Kolejny dzień wędrówki po ziemi beskidzkiej, rozpoczął się od odkrycia magii tworzenia szkła, jedynego w Polsce obiektu prezentującego świat szkła oraz pokazu ekspozycji, produkcji i zdobienia szkła w Centrum Dziedzictwa Szkła w Krośnie. Mieliśmy możliwość nie tylko zobaczenia hutników dmuchających w piszczel, ale też sami mogliśmy spróbować wydmuchać coś z rozgrzanej tafli szkła. Na poszczególnych poziomach mogliśmy zobaczyć na żywo np. tworzenie witraży, szklanych ozdób, grawerowania i wziąć udział w warsztatach szklanego rzemiosła. Ostatnim punktem wycieczki był przejazd do Łańcuta i zwiedzanie zamku Lubomirskich i Potockich, dawnej rezydencja magnackiej, najpiękniejszej rezydencji arystokratycznych w Polsce. Oglądaliśmy znakomite wnętrza mieszkalne oraz niezwykle interesującą kolekcję pojazdów konnych oraz zespół pałacowy otaczający stary, malowniczy park w stylu angielskim. Wznoszą się w nim liczne pawilony i zabudowania gospodarcze, ściśle niegdyś związane z codziennym życiem łańcuckiej rezydencji.

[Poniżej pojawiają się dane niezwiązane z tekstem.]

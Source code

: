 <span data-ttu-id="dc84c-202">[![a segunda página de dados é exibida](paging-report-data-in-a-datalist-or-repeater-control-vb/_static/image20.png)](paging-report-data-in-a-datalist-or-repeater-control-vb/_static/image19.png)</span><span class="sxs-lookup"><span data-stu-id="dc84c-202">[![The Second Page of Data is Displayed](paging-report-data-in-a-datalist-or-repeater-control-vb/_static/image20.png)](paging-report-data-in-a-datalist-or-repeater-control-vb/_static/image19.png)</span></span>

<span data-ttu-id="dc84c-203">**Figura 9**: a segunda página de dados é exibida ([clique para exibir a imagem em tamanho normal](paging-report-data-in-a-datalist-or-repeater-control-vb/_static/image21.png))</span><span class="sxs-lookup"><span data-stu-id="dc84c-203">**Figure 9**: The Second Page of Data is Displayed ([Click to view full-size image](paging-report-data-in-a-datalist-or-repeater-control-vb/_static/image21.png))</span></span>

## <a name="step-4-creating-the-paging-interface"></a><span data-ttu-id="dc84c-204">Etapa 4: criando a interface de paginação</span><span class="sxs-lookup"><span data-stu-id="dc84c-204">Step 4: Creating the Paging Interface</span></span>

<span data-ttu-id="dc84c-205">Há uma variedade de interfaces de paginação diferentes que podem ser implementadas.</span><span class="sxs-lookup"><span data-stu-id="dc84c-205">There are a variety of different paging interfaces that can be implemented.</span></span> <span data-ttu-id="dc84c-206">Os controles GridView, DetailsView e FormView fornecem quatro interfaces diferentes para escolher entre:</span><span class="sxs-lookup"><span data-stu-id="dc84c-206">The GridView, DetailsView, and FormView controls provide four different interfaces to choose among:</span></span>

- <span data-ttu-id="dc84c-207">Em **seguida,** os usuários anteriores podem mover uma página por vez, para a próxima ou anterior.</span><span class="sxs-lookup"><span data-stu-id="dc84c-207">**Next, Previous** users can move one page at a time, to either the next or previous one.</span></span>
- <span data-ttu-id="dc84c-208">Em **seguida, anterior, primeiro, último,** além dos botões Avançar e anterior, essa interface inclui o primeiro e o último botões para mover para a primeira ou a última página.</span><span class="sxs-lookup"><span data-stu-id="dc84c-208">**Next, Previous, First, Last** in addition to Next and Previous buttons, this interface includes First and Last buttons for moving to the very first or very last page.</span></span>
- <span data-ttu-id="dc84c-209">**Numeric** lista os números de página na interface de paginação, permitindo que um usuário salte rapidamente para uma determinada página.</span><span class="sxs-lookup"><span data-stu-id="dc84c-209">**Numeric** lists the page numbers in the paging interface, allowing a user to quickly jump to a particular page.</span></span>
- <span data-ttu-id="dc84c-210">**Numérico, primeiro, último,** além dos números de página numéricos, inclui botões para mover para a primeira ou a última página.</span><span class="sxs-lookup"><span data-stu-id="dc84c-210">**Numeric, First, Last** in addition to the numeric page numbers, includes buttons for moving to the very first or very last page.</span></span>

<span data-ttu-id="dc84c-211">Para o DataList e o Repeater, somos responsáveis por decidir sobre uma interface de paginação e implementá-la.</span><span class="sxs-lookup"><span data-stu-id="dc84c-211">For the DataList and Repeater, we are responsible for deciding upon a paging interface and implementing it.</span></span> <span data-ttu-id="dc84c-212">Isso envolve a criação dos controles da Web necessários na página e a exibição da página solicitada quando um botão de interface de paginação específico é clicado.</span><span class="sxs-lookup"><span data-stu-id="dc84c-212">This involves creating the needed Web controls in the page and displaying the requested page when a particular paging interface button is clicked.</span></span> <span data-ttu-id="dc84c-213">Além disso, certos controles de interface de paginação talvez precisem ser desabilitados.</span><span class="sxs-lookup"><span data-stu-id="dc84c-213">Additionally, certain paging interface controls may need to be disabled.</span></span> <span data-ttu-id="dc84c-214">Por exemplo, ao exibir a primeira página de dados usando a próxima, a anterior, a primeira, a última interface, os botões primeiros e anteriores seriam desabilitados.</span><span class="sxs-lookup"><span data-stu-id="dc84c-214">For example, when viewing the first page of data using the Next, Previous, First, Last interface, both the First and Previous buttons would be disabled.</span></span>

Tegoroczna wycieczka w Bieszczady – Góry Beskidzkie,była niezapomnianym przeżyciem dla każdej osoby, która kocha podziwiać piękne widoki i malownicze skały oraz miejsca modlitwy, odpoczynku i relaksu. Bogactwo naturalnych źródeł wód mineralnych i ich leczniczych właściwościach w Krynicy Zdrój, klimat i zwarte obszary górskie i leśne poprawiły choć na chwilę kondycję zdrowotną, regenerację organizmu i równowagę psychofizyczną uczestników wycieczki. Wyjazd dostarczył niezapomnianych wrażeń, a bogata fauna i flora oraz historia tych miejsc na długo pozostanie w pamięci dzięki Panu Ryszardowi – edukatorowi, który przez trzy dni bardzo ciekawie opowiadał o ekscytujących miejscach i ich historii,natomiast wspólne zdjęcia pomogą powrócić do tych pięknych chwil. Niepowtarzalna atmosfera wspólnej wyprawy uczestników wycieczki będzie budować narzędzia przyjaźni do zadowolenia i zaangażowania się we wspólne inicjatywy, które zaowocują trwałymi sukcesami, a bez których nie udałoby się wesprzeć tego wyjazdu.